In sync with you, with the rhythm of summer cicadas, and this whole wild creation.

Then, we pray that you will find our hearts available— 

Not just physically, but emotionally and spiritually. 

So like the mockingbird releases her song, 

We release our hearts to you. 

Move in them. 

Stir us awake. 

Speak to us now. 

We are waiting. 

Amen.

In 2009, I attended the annual Festival of Homiletics—a week-long preaching and worship conference—when it came to Atlanta. Sitting in a room at Peachtree Road United Methodist Church, I listened to a lecture by pastor, author and activist, Brian McLaren on the intersection with faith and economics. Toward the end of his presentation, McLaren offered a nuanced interpretation of the story of the rich young ruler that I hadn’t previously considered. He said:[1]

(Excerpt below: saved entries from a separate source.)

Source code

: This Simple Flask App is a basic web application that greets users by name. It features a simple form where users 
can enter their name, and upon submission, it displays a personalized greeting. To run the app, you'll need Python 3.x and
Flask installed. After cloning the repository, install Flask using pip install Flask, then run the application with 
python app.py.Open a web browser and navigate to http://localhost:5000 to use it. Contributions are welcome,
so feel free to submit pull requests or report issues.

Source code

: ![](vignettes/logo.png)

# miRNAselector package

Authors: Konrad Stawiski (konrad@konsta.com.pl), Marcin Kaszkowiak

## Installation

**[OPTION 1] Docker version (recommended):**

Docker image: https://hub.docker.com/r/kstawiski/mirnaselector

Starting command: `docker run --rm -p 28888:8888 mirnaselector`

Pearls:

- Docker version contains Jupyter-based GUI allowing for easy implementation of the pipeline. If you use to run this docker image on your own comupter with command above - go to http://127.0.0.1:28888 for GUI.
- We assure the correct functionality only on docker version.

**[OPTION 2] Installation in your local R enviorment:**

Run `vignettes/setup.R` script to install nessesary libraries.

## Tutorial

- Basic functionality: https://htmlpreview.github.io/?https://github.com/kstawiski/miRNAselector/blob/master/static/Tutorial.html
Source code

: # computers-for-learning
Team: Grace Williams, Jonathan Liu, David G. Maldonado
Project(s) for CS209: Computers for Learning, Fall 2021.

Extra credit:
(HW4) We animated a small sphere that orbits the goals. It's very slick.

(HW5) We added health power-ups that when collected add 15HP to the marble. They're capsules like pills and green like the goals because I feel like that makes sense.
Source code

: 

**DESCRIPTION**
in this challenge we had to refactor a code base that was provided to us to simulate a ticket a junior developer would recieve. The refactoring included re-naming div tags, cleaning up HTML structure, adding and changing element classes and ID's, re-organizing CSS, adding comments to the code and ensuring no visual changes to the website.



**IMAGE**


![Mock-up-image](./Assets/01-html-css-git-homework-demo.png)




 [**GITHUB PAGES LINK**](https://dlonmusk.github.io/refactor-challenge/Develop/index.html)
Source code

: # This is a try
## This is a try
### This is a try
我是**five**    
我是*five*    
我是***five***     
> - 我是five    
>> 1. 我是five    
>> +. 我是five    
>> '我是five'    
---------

A rich young ruler comes to Jesus. The only way you can become a ruler is by working with the Romans. And the only way you can become rich is by figuring out how to work the Roman system to your advantage, especially to become rich at a young age. So this is a guy who is deeply embedded with everything that is wrong with the economy of Jesus’ day. … What if what Jesus is saying to the guy is this:

 “Listen. You’ve already made it. You’ve got a lot of wealth. Your part of a corrupt system and it’s worked for you. (If) you really want to be part of life of the ages, you understand that obeying the Ten Commandments, which focus on personal morality, that’s not enough. You’ve got to go beyond personal morality and you’ve got to be concerned about social morality. Because the kingdom of God doesn’t just focus you on worrying about your own moral score card. It actually invests you in caring about your neighbor. So, stop working for the kingdom of Caesar that is all about climbing to the top and achieving riches, and instead join me in the kingdom of God, join me in working for the poor. Join me in leveraging your obvious intelligence and gifts and moral rectitude. Invest that with me for the sake of the kingdom of God for the people who are most in need. Switch sides.”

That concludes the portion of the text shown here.